Without these putative negative emissions, the BEIS Net Zero spreadsheet doesn’t balance. So officials had to get Kwarteng to reverse his remarks so that they would not be left without the pretense that they can get to Net Zero. The magic trick would have been exposed. The pathway to the Great Pledge disappeared.

As for Gardiner, he is a motivated man. Some £3 million a year of those subsidies ends up in his paycheck. An awful lot of the rest of the subsidies goes into Drax’s influence operation which has the unholy task of using public money to ask for more.

It is difficult to exaggerate how embedded Drax has become in Whitehall. Official records show that Drax has had 32 meetings with Kwarteng since he joined BEIS in 2019. Yet it took 84 MPs eight months to convince BEIS to allow them 20 minutes with him. That was this month’s fateful meeting.

In it, Kwarteng explained to the MPs how he had been robustly challenging Gardiner but was reluctant to completely drop wood burning because he was “hugging the mast” of the Climate Change Committee. This is the official advisory body which still backs some wood burning. Perhaps that is because Drax had one of its top executives also working in the CCC until last year when Lord Randall called this out.
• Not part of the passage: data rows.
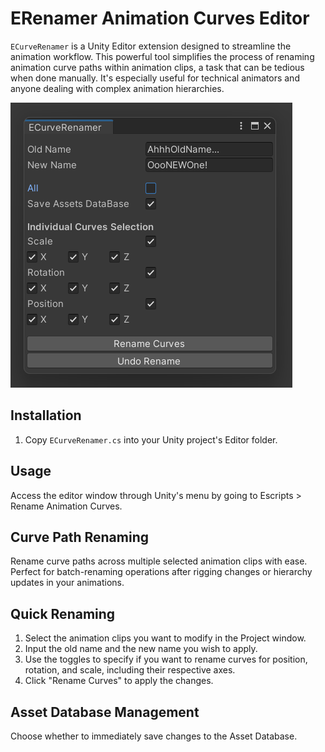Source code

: # ERenamer Animation Curves Editor

`ECurveRenamer` is a Unity Editor extension designed to streamline the animation workflow. This powerful tool simplifies the process of renaming animation curve paths within animation clips, a task that can be tedious when done manually. It's especially useful for technical animators and anyone dealing with complex animation hierarchies.

![ECurveRenamer Window](/ECurveRenamer.png)

## Installation

1. Copy `ECurveRenamer.cs` into your Unity project's Editor folder.

## Usage

Access the editor window through Unity's menu by going to Escripts > Rename Animation Curves.

## Curve Path Renaming
Rename curve paths across multiple selected animation clips with ease.
Perfect for batch-renaming operations after rigging changes or hierarchy updates in your animations.

## Quick Renaming
1. Select the animation clips you want to modify in the Project window.
2. Input the old name and the new name you wish to apply.
3. Use the toggles to specify if you want to rename curves for position, rotation, and scale, including their respective axes.
4. Click "Rename Curves" to apply the changes.

## Asset Database Management
Choose whether to immediately save changes to the Asset Database.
Drax spends vast sums on lobbyists. That is not subtle, given how many politicians “fail” into lobbying. Nor is it subtle how Drax drip feeds sponsorship money across the media to keep journalists on side. The Spectator is a particular target for Drax’s largesse. Can you imagine any of its journalists asking Andrew Neil for permission to write a story about Drax? More than their job’s worth.

Kwarteng’s unambiguous comments to MPs broke the omerta. His environment colleague Lord Goldsmith had started the truth-telling last November during COP26 when he admitted the “real problems” with burning trees. Even the Climate Change Committee has edged towards the inevitable policy reversal by saying that “the vast majority” of trees burnt at Drax should in future be UK grown. That is not close to realistic as every single one of the trees currently burned at Drax is imported. We simply don’t have the forests for Drax to devour.

This summer Sir David Attenborough called current policy “alarming”. The FT said it is “bonkers”. The smart thing for BEIS officials would be to take refuge under the IPCC’s latest thinking. It says that technologies which can reduce positive emissions are showing much more promise than those which could create negative emissions. This means that not yet knowing where negative emissions might come from is less of a problem. BEIS now has options – it no longer has to create environmental outrage around the world by racing down the Drax cul-de-sac. It can instead lean into new technologies, not try to pretend that burning forests is the future. That’s what you do in yurts.

Drax needs a Plan B. For the dam was already breached before Kwarteng’s remarks. Now that he has spoken of the “absurdity” of BEIS’s superannuated policy you can imagine what my team will do in our campaign to save trees. Before his comments we were already getting front page stories. Now the media will smell blood. MPs will smell fear. BEIS must move fast to ensure that the incoming energy secretary does not get mortified by constantly being asked “do you agree with Kwasi?”

Ian Gregory runs the Abzed political and media relations consultancy.